The term purge () had been used earlier by de Gaulle under different circumstances. When the Allies arrived in November 1942, North Africa supported Vichy.  In 1942, before the Allied landings in North Africa, there were two French organizations opposed to the Vichy regime— the Free French under General de Gaulle from London and Brazzaville, and the French armed forces in North Africa under the Civil and Military Command of North Africa headed by Henri Giraud in Algiers. Giraud had assumed command upon the assassination of François Darlan, formerly Prime Minister under Philippe Petain's Vichy regime. De Gaulle was bitterly opposed to anyone with connections to Vichy, and opposed Giraud's nomination, and also called for an  of anyone who collaborated with Vichy. By March 1943, Giraud started to become more critical of Vichy (notably in a speech written by advisor Jean Monnet). By June, the two branches of Free France merged into one, creating the French Committee of National Liberation.

Context 

Following the liberation of France, the Provisional Government of the French Republic (GPRF) led by Charles de Gaulle was faced with rebuilding the country and removing traitors, criminals and collaborators from office. The French Committee of National Liberation (CFLN), which became the GPRF on 4 June 1944, issued an ordinance in Algiers on 18 August 1943, setting the basis for the judicial purge and establishing a Purge Commission (Commission d'Epuration).

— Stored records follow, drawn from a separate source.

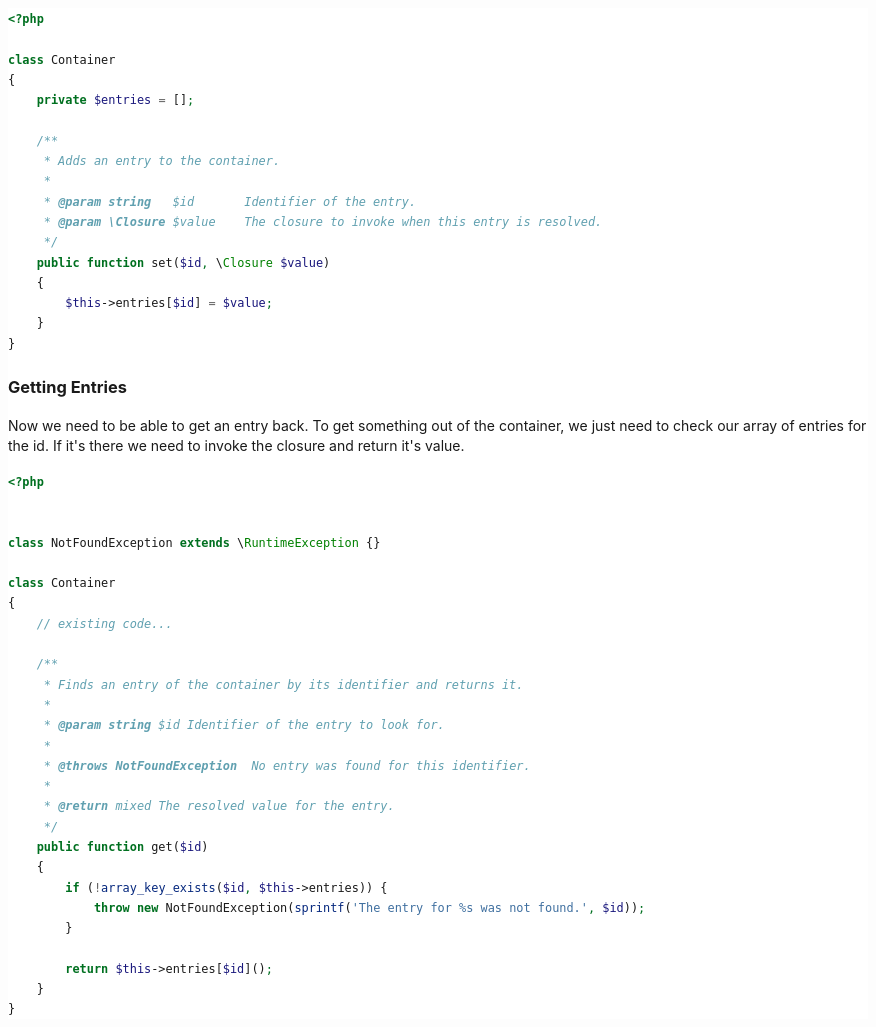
 ```php
<?php

class Container
{
    private $entries = [];

    /**
     * Adds an entry to the container.
     *
     * @param string   $id       Identifier of the entry.
     * @param \Closure $value    The closure to invoke when this entry is resolved.
     */
    public function set($id, \Closure $value)
    {
        $this->entries[$id] = $value;
    }
}
```

### Getting Entries

Now we need to be able to get an entry back.  To get something out of the container, we just need to check our array of entries for the id.  If it's there we need to invoke the closure and return it's value.

```php
<?php


class NotFoundException extends \RuntimeException {}

class Container
{
    // existing code...

    /**
     * Finds an entry of the container by its identifier and returns it.
     *
     * @param string $id Identifier of the entry to look for.
     *
     * @throws NotFoundException  No entry was found for this identifier.
     *
     * @return mixed The resolved value for the entry.
     */
    public function get($id)
    {
        if (!array_key_exists($id, $this->entries)) {
            throw new NotFoundException(sprintf('The entry for %s was not found.', $id));
        }

        return $this->entries[$id]();
    }
}
```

The official purge in metropolitan France began in early 1945, although isolated civil trials, courts martial, and thousands of extra-legal vigilante actions had already been carried out through 1944, as the nation had been freed. Women accused of "horizontal collaboration" were arrested, shaved, exhibited, and sometimes mauled by crowds after Liberation, as punishment for their sexual relationships with Germans during the occupation.

In another example of action before the purge, following the landings in North Africa in November 1942, some important civil servants loyal to Vichy, including Pierre Pucheu, former Minister of the Interior, had been detained. Pucheu was indicted for treason by a military court martial at the end of August 1943, and his trial started on 4 March 1944.  He was executed 20 days later.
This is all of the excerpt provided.